VOLUME ["/workspace", "/models"]

EXPOSE 8888

CMD ["python"]

Build it:

docker build -t ai-dev -f phases/00-setup-and-tooling/07-docker-for-ai/code/Dockerfile .

This takes a while the first time (downloading CUDA base image + PyTorch). Subsequent builds use cached layers.

Run it:

docker run --rm -it --gpus all \
    -v $(pwd):/workspace \
    -v ~/models:/models \
    ai-dev python -c "import torch; print(f'PyTorch {torch.__version__}, CUDA: {torch.cuda.is_available()}')"

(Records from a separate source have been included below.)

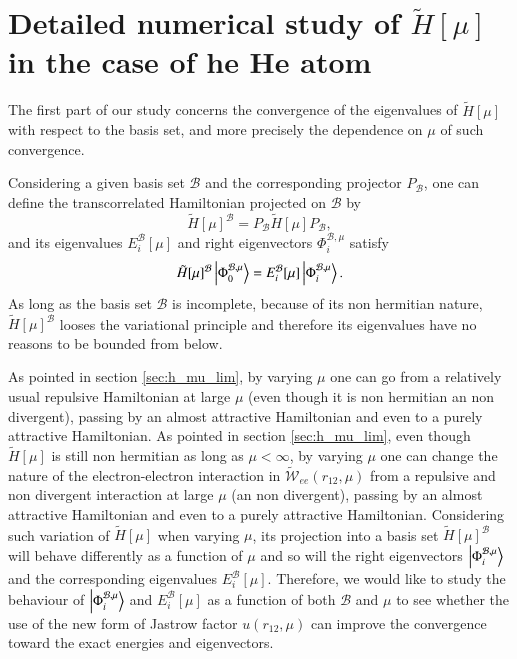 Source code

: \documentclass[aip,jcp,reprint,noshowkeys,superscriptaddress]{revtex4-1}
\newcommand{\phimub}[0]{\Phi^{\mathcal{B},\mu}_0}
\newcommand{\phiimub}[0]{\Phi^{\mathcal{B},\mu}_i}
\newcommand{\basis}[0]{\mathcal{B}}
\begin{document}
\section{Detailed numerical study of $\tilde{H}[\mu]$ in the case of he He atom}
\label{sec:total_he}
The first part of our study concerns the convergence of the eigenvalues of $\tilde{H}[\mu]$ with respect to the basis set, and more precisely the dependence on $\mu$ of such convergence. 

Considering a given basis set $\basis$ and the corresponding projector $P_\basis$, one can define the transcorrelated Hamiltonian projected on $\basis$ by
\begin{equation}
 \tilde{H}[\mu]^{\basis} = P_\basis \tilde{H}[\mu] P_\basis,
\end{equation}
and its eigenvalues $E_i^{\basis}[\mu]$ and right eigenvectors $\phiimub$ satisfy 
\begin{equation}
 \tilde{H}[\mu]^{\basis} \ket{\phimub} = E_i^{\basis}[\mu] \ket{\phiimub}. 
\end{equation}
As long as the basis set $\basis$ is incomplete, because of its non hermitian nature, $\tilde{H}[\mu]^{\basis}$ looses the variational principle and therefore its eigenvalues have no reasons to be bounded from below.  

As pointed in section \ref{sec:h_mu_lim}, by varying $\mu$ one can go from a relatively usual repulsive Hamiltonian at large $\mu$ (even though it is non hermitian an non divergent), passing by an almost attractive Hamiltonian and even to a purely attractive Hamiltonian. 
As pointed in section \ref{sec:h_mu_lim}, even though $\tilde{H}[\mu]$ is still non hermitian as long as $\mu < \infty$, by varying $\mu$ one can change the nature of the electron-electron interaction in $\tilde{\mathcal{W}}_{ee}(r_{12},\mu)$ from a repulsive and non divergent interaction at large $\mu$ (an non divergent), passing by an almost attractive Hamiltonian and even to a purely attractive Hamiltonian. 
Considering such variation of $\tilde{H}[\mu]$ when varying $\mu$,  
its projection into a basis set $\tilde{H}[\mu]^{\basis}$ will behave differently as a function of $\mu$ 
and so will the right eigenvectors $\ket{\phiimub}$ and the corresponding eigenvalues $E_i^{\basis}[\mu]$. 
Therefore, we would like to study the behaviour of $\ket{\phiimub}$ and $E_i^{\basis}[\mu]$ as a function of both $\basis$ and $\mu$ to see whether the use of the new form of Jastrow factor $u(r_{12},\mu)$ can improve the convergence toward the exact energies  and eigenvectors. 
\end{document}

Run Jupyter inside the container:

docker run --rm -it --gpus all \
    -v $(pwd):/workspace \
    -v ~/models:/models \
    -p 8888:8888 \
    ai-dev jupyter notebook --ip=0.0.0.0 --port=8888 --no-browser --allow-root

Step 5: Volume mounts for data and models

Volume mounts are critical for AI work. Without them, your 14 GB model downloads vanish when the container stops.

# Mount your code
-v $(pwd):/workspace

# Mount a shared models directory
-v ~/models:/models

# Mount datasets
-v ~/datasets:/data

Inside your training script, load from the mounted path:

from transformers import AutoModel

model = AutoModel.from_pretrained("/models/llama-7b")

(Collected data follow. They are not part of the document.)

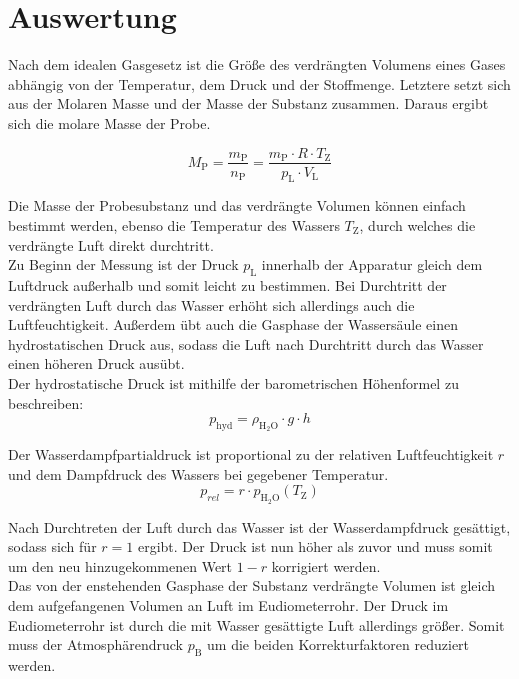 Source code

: \documentclass[12pt,a4paper,titlepage,headinclude,bibtotoc]{scrartcl}
\begin{document}
\section{Auswertung}

Nach dem idealen Gasgesetz ist die Größe des verdrängten Volumens eines Gases abhängig von der Temperatur, dem Druck und der Stoffmenge. Letztere setzt sich aus der Molaren Masse und der Masse der Substanz zusammen. Daraus ergibt sich die molare Masse der Probe.

\begin{equation}
M_\mathrm{P} = \frac{m_\mathrm{P}}{n_\mathrm{P}} =\frac{m_\mathrm{P} \cdot R \cdot T_\mathrm{Z}}{p_\mathrm{L} \cdot V_\mathrm{L}}
\end{equation}

Die Masse der Probesubstanz und das verdrängte Volumen können einfach bestimmt werden, ebenso die Temperatur des Wassers $T_\mathrm{Z}$, durch welches die verdrängte Luft direkt durchtritt. \\
Zu Beginn der Messung ist der Druck $p_\mathrm{L}$ innerhalb der Apparatur gleich dem Luftdruck außerhalb und somit leicht zu bestimmen. Bei Durchtritt der verdrängten Luft durch das Wasser erhöht sich allerdings auch die Luftfeuchtigkeit. Außerdem übt auch die Gasphase der Wassersäule einen hydrostatischen Druck aus, sodass die Luft nach Durchtritt durch das Wasser einen höheren Druck ausübt. \\
Der hydrostatische Druck ist mithilfe der barometrischen Höhenformel zu beschreiben:\\

\begin{equation}
p_\mathrm{hyd}= \rho_\mathrm{H_2O} \cdot g \cdot h
\end{equation}

Der Wasserdampfpartialdruck ist proportional zu der relativen Luftfeuchtigkeit $r$ und dem Dampfdruck des Wassers bei gegebener Temperatur. \\

\begin{equation}
p_{rel} = r\cdot p_\mathrm{H_2O}(T_\mathrm{Z})
\end{equation}

Nach Durchtreten der Luft durch das Wasser ist der Wasserdampfdruck gesättigt, sodass sich für $r = 1$ ergibt. Der Druck ist nun höher als zuvor und muss somit um den neu hinzugekommenen Wert $1- r$ korrigiert werden. \\
Das von der enstehenden Gasphase der Substanz verdrängte Volumen ist gleich dem aufgefangenen Volumen an Luft im Eudiometerrohr. Der Druck im Eudiometerrohr ist durch die mit Wasser gesättigte Luft allerdings größer. Somit muss der Atmosphärendruck $p_\mathrm{B}$ um die beiden Korrekturfaktoren reduziert werden. 
\end{document}
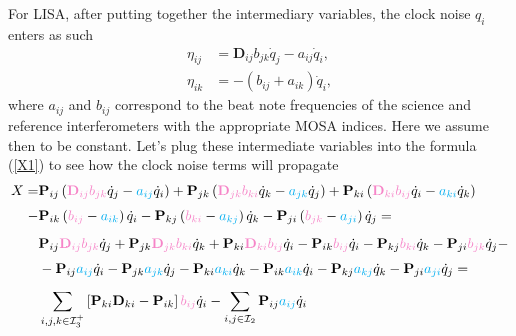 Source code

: \documentclass[11pt]{article}
\begin{document}
For LISA, after putting together the intermediary variables, the clock noise $q_i$ enters as such
\begin{align*}
    \eta_{ij}&=\mathbf{D}_{ij}b_{jk}\dot{q}_j-a_{ij}\dot{q}_i,\\
    \eta_{ik}&=-\left(b_{ij}+a_{ik}\right)\dot{q}_i,
\end{align*}
where $ a _ {ij} $ and $ b _ {ij} $ correspond to the beat note frequencies of the science and reference interferometers with the appropriate MOSA indices. Here we assume then to be constant. Let's plug these intermediate variables into the formula (\ref{X1}) to see how the clock noise terms will propagate
\begin{align}
    \nonumber X=&\mathbf{P}_{ij}\left(\color{Lavender}\mathbf{D}_{ij}b_{jk}\color{black}\dot{q}_j-\color{cyan}a_{ij}\color{black}\dot{q}_i\right)+
    \mathbf{P}_{jk}\left(\color{Lavender}\mathbf{D}_{jk}b_{ki}\color{black}\dot{q}_k-\color{cyan}a_{jk}\color{black}\dot{q}_j\right)+
    \mathbf{P}_{ki}\left(\color{Lavender}\mathbf{D}_{ki}b_{ij}\color{black}\dot{q}_i-\color{cyan}a_{ki}\color{black}\dot{q}_k\right)\\[3pt]\nonumber
    -&\mathbf{P}_{ik}\left(\color{Lavender}b_{ij}\color{black}-\color{cyan}a_{ik}\color{black}\right)\dot{q}_i-
    \mathbf{P}_{kj}\left(\color{Lavender}b_{ki}\color{black}-\color{cyan}a_{kj}\color{black}\right)\dot{q}_k-
    \mathbf{P}_{ji}\left(\color{Lavender}b_{jk}\color{black}-\color{cyan}a_{ji}\color{black}\right)\dot{q}_j=\\[5pt]\nonumber
    &\mathbf{P}_{ij}\color{Lavender}\mathbf{D}_{ij}b_{jk}\color{black}\dot{q}_j+\mathbf{P}_{jk}\color{Lavender}\mathbf{D}_{jk}b_{ki}\color{black}\dot{q}_k+\mathbf{P}_{ki}\color{Lavender}\mathbf{D}_{ki}b_{ij}\color{black}\dot{q}_i-\mathbf{P}_{ik}\color{Lavender}b_{ij}\color{black}\dot{q}_i-\mathbf{P}_{kj}\color{Lavender}b_{ki}\color{black}\dot{q}_k-\mathbf{P}_{ji}\color{Lavender}b_{jk}\color{black}\dot{q}_j-\\[3pt]\nonumber
    &-\mathbf{P}_{ij}\color{cyan}a_{ij}\color{black}\dot{q}_i-\mathbf{P}_{jk}\color{cyan}a_{jk}\color{black}\dot{q}_j-\mathbf{P}_{ki}\color{cyan}a_{ki}\color{black}\dot{q}_k-\mathbf{P}_{ik}\color{cyan}a_{ik}\color{black}\dot{q}_i-\mathbf{P}_{kj}\color{cyan}a_{kj}\color{black}\dot{q}_k-\mathbf{P}_{ji}\color{cyan}a_{ji}\color{black}\dot{q}_j=\\[5pt]
    &\sum_{i,j,k\in\mathcal{I}^+_3}\left[\mathbf{P}_{ki}\mathbf{D}_{ki}-\mathbf{P}_{ik}\right]\color{Lavender}b_{ij}\color{black}\dot{q}_i-\sum_{i,j\in\mathcal{I}_2}\mathbf{P}_{ij}\color{cyan}a_{ij}\color{black}\dot{q}_i\label{TDI formula}
\end{align}
\end{document}
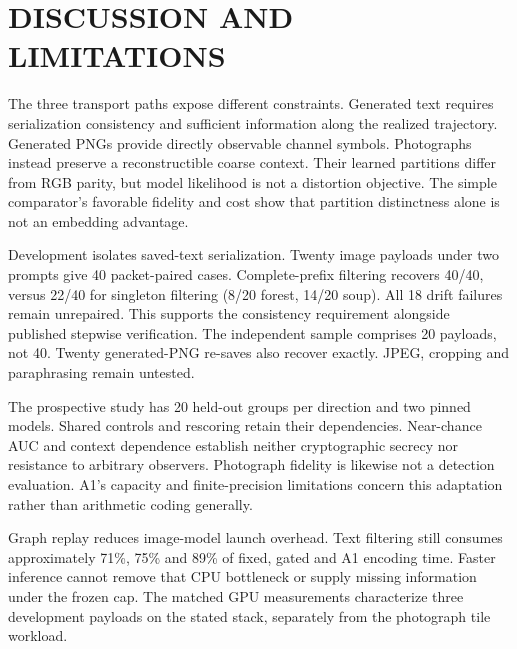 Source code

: \section{\uppercase{Discussion and Limitations}}
\label{sec:discussion}
The three transport paths expose different constraints. Generated text requires serialization consistency and sufficient information along the realized trajectory. Generated PNGs provide directly observable channel symbols. Photographs instead preserve a reconstructible coarse context. Their learned partitions differ from RGB parity, but model likelihood is not a distortion objective. The simple comparator's favorable fidelity and cost show that partition distinctness alone is not an embedding advantage.\aifootnote

Development isolates saved-text serialization. Twenty image payloads under two prompts give 40 packet-paired cases. Complete-prefix filtering recovers 40/40, versus 22/40 for singleton filtering (8/20 forest, 14/20 soup). All 18 drift failures remain unrepaired. This supports the consistency requirement alongside published stepwise verification. The independent sample comprises 20 payloads, not 40. Twenty generated-PNG re-saves also recover exactly. JPEG, cropping and paraphrasing remain untested.

The prospective study has 20 held-out groups per direction and two pinned models. Shared controls and rescoring retain their dependencies. Near-chance AUC and context dependence establish neither cryptographic secrecy nor resistance to arbitrary observers. Photograph fidelity is likewise not a detection evaluation. A1's capacity and finite-precision limitations concern this adaptation rather than arithmetic coding generally.

Graph replay reduces image-model launch overhead. Text filtering still consumes approximately 71\%, 75\% and 89\% of fixed, gated and A1 encoding time. Faster inference cannot remove that CPU bottleneck or supply missing information under the frozen cap. The matched GPU measurements characterize three development payloads on the stated stack, separately from the photograph tile workload.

The model lives on your host filesystem. Rebuild the container as often as you want without re-downloading.

Step 6: Docker Compose for multi-service AI apps

A real RAG application needs an inference server and a vector database. Docker Compose runs both with one command.

See code/docker-compose.yml:

services:
  ai-dev:
    build:
      context: .
      dockerfile: Dockerfile
    deploy:
      resources:
        reservations:
          devices:
            - driver: nvidia
              count: all
              capabilities: [gpu]
    volumes:
      - ../../../:/workspace
      - ~/models:/models
      - ~/datasets:/data
    ports:
      - "8888:8888"
    stdin_open: true
    tty: true
    command: jupyter notebook --ip=0.0.0.0 --port=8888 --no-browser --allow-root

  qdrant:
    image: qdrant/qdrant:v1.12.5
    ports:
      - "6333:6333"
      - "6334:6334"
    volumes:
      - qdrant_data:/qdrant/storage

volumes:
  qdrant_data:

Start everything:

cd phases/00-setup-and-tooling/07-docker-for-ai/code
docker compose up -d

Now your AI dev container can reach the vector database at http://qdrant:6333 by service name. Docker Compose creates a shared network automatically.

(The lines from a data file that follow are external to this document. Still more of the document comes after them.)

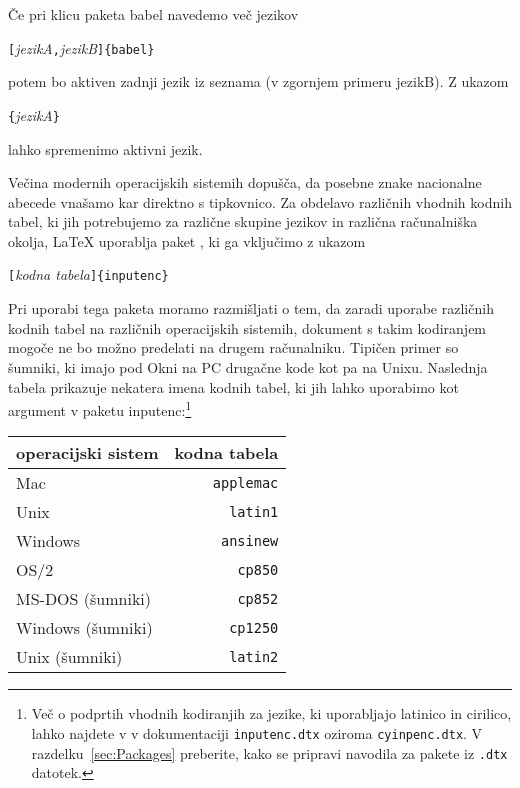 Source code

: Če pri klicu paketa babel navedemo več jezikov
\begin{lscommand}
\verb|[|\emph{jezikA}\verb|,|\emph{jezikB}\verb|]{babel}| 
\end{lscommand}
\noindent potem bo aktiven zadnji jezik iz seznama (v zgornjem primeru 
jezikB). Z ukazom 
\begin{lscommand}
\verb|{|\emph{jezikA}\verb|}|
\end{lscommand}
\noindent lahko spremenimo aktivni jezik.

\newcommand{\ieih}[1]{%
\index{encodings!input!#1@\texttt{#1}}%
\index{input encodings!#1@\texttt{#1}}%
\index{#1@\texttt{#1}}}
\newcommand{\iei}[1]{%
\ieih{#1}\texttt{#1}}
\newcommand{\feih}[1]{%
\index{encodings!font!#1@\texttt{#1}}%
\index{font encodings!#1@\texttt{#1}}%
\index{#1@\texttt{#1}}}
\newcommand{\fei}[1]{%
\feih{#1}\texttt{#1}}

Večina modernih operacijskih sistemih dopušča, da posebne znake 
nacionalne abecede vnašamo kar direktno s tipkovnico. 
Za obdelavo različnih vhodnih kodnih tabel, ki jih potrebujemo
za različne skupine jezikov in različna računalniška okolja,
\LaTeX{} uporablja paket
, ki ga vključimo z ukazom
\begin{lscommand}
\verb|[|\emph{kodna tabela}\verb|]{inputenc}| 
\end{lscommand}

Pri uporabi tega paketa moramo razmišljati o tem, da zaradi uporabe različnih kodnih tabel na
različnih operacijskih sistemih, dokument s takim kodiranjem mogoče ne bo možno 
predelati na drugem računalniku. Tipičen primer so šumniki, ki imajo pod Okni na PC
drugačne kode kot pa na Unixu. 
Naslednja tabela prikazuje nekatera 
imena kodnih tabel, ki jih lahko uporabimo kot argument v 
paketu \textsf{inputenc}:\footnote{Več o podprtih
vhodnih kodiranjih za jezike, ki uporabljajo latinico in
cirilico, lahko najdete v v dokumentaciji 
\texttt{inputenc.dtx} oziroma \texttt{cyinpenc.dtx}.
 V razdelku~\ref{sec:Packages} preberite, kako se
pripravi navodila za pakete iz \texttt{.dtx} datotek.}
\begin{center}
\begin{tabular}{l | r}
operacijski sistem & kodna tabela\\
\hline
Mac     &  \texttt{applemac} \\
Unix    &  \texttt{latin1} \\ 
Windows &  \texttt{ansinew} \\
OS/2    &  \texttt{cp850} \\
MS-DOS (šumniki) & \texttt{cp852} \\ 
Windows (šumniki) & \texttt{cp1250} \\
Unix (šumniki) & \texttt{latin2} \\
\end{tabular}
\end{center}

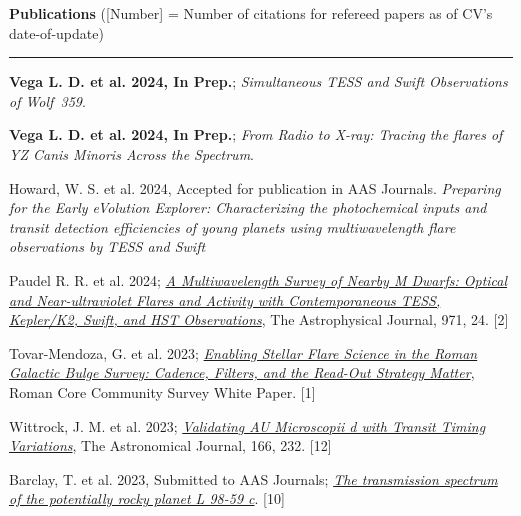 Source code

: \documentclass[letter,12pt]{article}
\begin{document}
\noindent
{\bf Publications} ([Number] = Number of citations for refereed papers as of CV's date-of-update) \\
\vspace{-10mm}
\begin{center}
\rule{\textwidth}{0.2mm}
\end{center}
\vspace{-3mm}
\noindent
\begin{etaremune}
\renewcommand\labelenumi{\bfseries\theenumi .}
\item {\bf Vega L. D. et al. 2024, In Prep.}; {\it Simultaneous TESS and Swift Observations of Wolf~359}.

\item {\bf Vega L. D. et al. 2024, In Prep.}; {\it From Radio to X-ray: Tracing the flares of YZ Canis Minoris Across the Spectrum}.

\item {Howard, W. S. et al. 2024, Accepted for publication in AAS Journals.} 
{\it Preparing for the Early eVolution Explorer: Characterizing the photochemical inputs and transit detection efficiencies of young planets using multiwavelength flare observations by TESS and Swift}

\item {Paudel R. R. et al. 2024}; 
\href{https://ui.adsabs.harvard.edu/abs/2024ApJ...971...24P/abstract}{\it A Multiwavelength Survey of Nearby M Dwarfs: Optical and Near-ultraviolet Flares and Activity with Contemporaneous TESS, Kepler/K2, {\it Swift}, and HST Observations}, The Astrophysical Journal, 971, 24. [2]

\item {Tovar-Mendoza, G. et al. 2023};
\href{https://ui.adsabs.harvard.edu/abs/2023arXiv230705806T/abstract}{\it Enabling Stellar Flare Science in the Roman Galactic Bulge Survey: Cadence, Filters, and the Read-Out Strategy Matter}, Roman Core Community Survey White Paper. [1]

\item {Wittrock, J. M. et al. 2023};
\href{https://ui.adsabs.harvard.edu/abs/2023arXiv230204922W/abstract}{\it Validating AU Microscopii d with Transit Timing Variations}, The Astronomical Journal, 166, 232. [12]

\item {Barclay, T. et al. 2023, Submitted to AAS Journals}; \href{https://ui.adsabs.harvard.edu/abs/2023arXiv230110866B/abstract}{\it The transmission spectrum of the potentially rocky planet L 98-59 c}. [10]


\end{etaremune}
\end{document}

Test the connection from inside the AI container:

from qdrant_client import QdrantClient

client = QdrantClient(host="qdrant", port=6333)
print(client.get_collections())

Stop everything:

docker compose down

Add -v to also delete the qdrant volume:

docker compose down -v

Step 7: Useful Docker commands for AI work

# List running containers
docker ps

# List all images and their sizes
docker images

# Remove unused images (reclaim disk space)
docker system prune -a

# Check GPU usage inside a running container
docker exec -it <container_id> nvidia-smi

# Copy a file from container to host
docker cp <container_id>:/workspace/results.csv ./results.csv

# View container logs
docker logs -f <container_id>

Use It

You now have a reproducible AI development environment. For the rest of this course:

No GPU?

Remove the --gpus all flag and the NVIDIA deploy block. The container still works for CPU-based lessons. PyTorch detects the absence of CUDA and falls back to CPU automatically.

Exercises

  1. Build the Dockerfile and run python -c "import torch; print(torch.__version__)" inside the container
  2. Start the docker-compose stack and verify Qdrant is accessible from the AI container at http://qdrant:6333/collections
  3. Add flask to the Dockerfile, rebuild, and run a simple API server on port 5000. Map the port with -p 5000:5000
  4. Measure the image size with docker images. Try switching the base image from devel to runtime and compare sizes

Key Terms

Term What people say What it actually means
Container "Lightweight VM" An isolated process using the host kernel, with its own filesystem and network
Image layer "Cached step" Each Dockerfile instruction creates a layer. Unchanged layers are cached, so rebuilds are fast.
NVIDIA Container Toolkit "GPU in Docker" A runtime hook that exposes host GPUs to containers via --gpus flag
Volume mount "Shared folder" A directory on the host mapped into the container. Changes persist after the container stops.
Base image "Starting point" The FROM image your Dockerfile builds on top of. Determines what is pre-installed.